May 1977. The Sex Pistols' God Save The Queen reached number 2 in the charts, Liverpool were crowned league champions for the second successive season and Tony Parsons and Julie Burchill were still considered hip young gun-slingers.
Fast forward three decades or so and Johnny Rotten is doing ads for Country Life butter, the last time Liverpool won successive titles Steven Gerrard was barely out of nappies, Parsons pens novels about family life and Burchill was, until relatively recently, a broadsheet columnist.
The world has moved on, you might say. But not so far that anyone looking to endow a product with instant attitude doesn't still use punk as a touchstone. And so it is with the latest "irreverent, attitudinal, edgy" magazine, Football Punk, due to hit the news-stand this week.
"In true punk tradition," begins Richard Lenton's ed's letter in the Football Punk sampler. Really?
At 36, I'm a little too young to remember the "punk wars" - by all accounts a bit like the Napoleonic wars only snottier - but I'm pretty sure whatever ideology the Bromley contingent et al believed they were fighting for, it didn't involve Danielle Bux getting her kit off...again.
All that said, at first glance, the launch seems to make sense for publisher JF Media - part-owned by former footballer Phil Babb and already in the sports magazine sector with recently relaunched sister title Golf Punk International.
However, a quick check on the numbers and one struggles to find the logic. Last year, Golf Punk had an ABC of 14,928, Jan-Dec, with just less than 10,000 copies being full-price news-stand sales. At that level, especially in the current climate, you can't imagine it's generating an overly lucrative page yield.
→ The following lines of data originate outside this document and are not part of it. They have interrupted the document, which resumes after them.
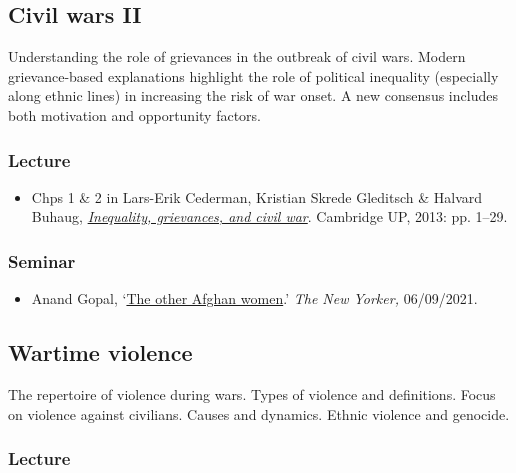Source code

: \documentclass[12pt, a4paper]{article}
\begin{document}
\hline %

\subsection{Civil wars II}\label{cw2}

Understanding the role of grievances in the outbreak of civil wars. Modern grievance-based explanations highlight the role of political inequality (especially along ethnic lines) in increasing the risk of war onset. A new consensus includes both motivation and opportunity factors.

\subsubsection*{Lecture}

\begin{itemize}
\setlength\itemsep{0pt}
\item Chps 1 \& 2 in Lars-Erik Cederman, Kristian Skrede Gleditsch \& Halvard Buhaug, \href{https://doi.org/10.1017/CBO9781139084161}{\textit{Inequality, grievances, and civil war}}. Cambridge UP, 2013: pp. 1--29.
\end{itemize}

\subsubsection*{Seminar}

\begin{itemize}
\setlength\itemsep{0pt}
\item Anand Gopal, `\href{https://www.newyorker.com/magazine/2021/09/13/the-other-afghan-women}{The other Afghan women}.' \textit{The New Yorker,} 06/09/2021.
\end{itemize}

\hline %

\subsection{Wartime violence}\label{wartime_violence}

The repertoire of violence during wars. Types of violence and definitions. Focus on violence against civilians. Causes and dynamics. Ethnic violence and genocide.

\subsubsection*{Lecture}
\end{document}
A healthy cross-sell also looks unlikely. Out of about 30 pages of ads in the latest 184-page issue of Golf Punk, including classifieds, just five were not specifically golf-related. And of those, only the single page for sportswear brand Fila would seem an obvious fit for a football spin-off.
With an ABC of 105,531, Four Four Two shows if you get the product right, there is an appetite for a monthly football glossy, despite the wider media, from tabloids to dedicated radio stations, being awash with football coverage.
And if just a tiny proportion of the billions generated by the Premier League gets used to help support creative, independent publishing, that has to be a good thing.
But, while applauding their endeavour, to launch a monthly sports mag, with the ad market in possibly its worst slump ever, in the bizarre words of Steve McClaren, they are "not jusht underdogsh, but mashive underdogsh".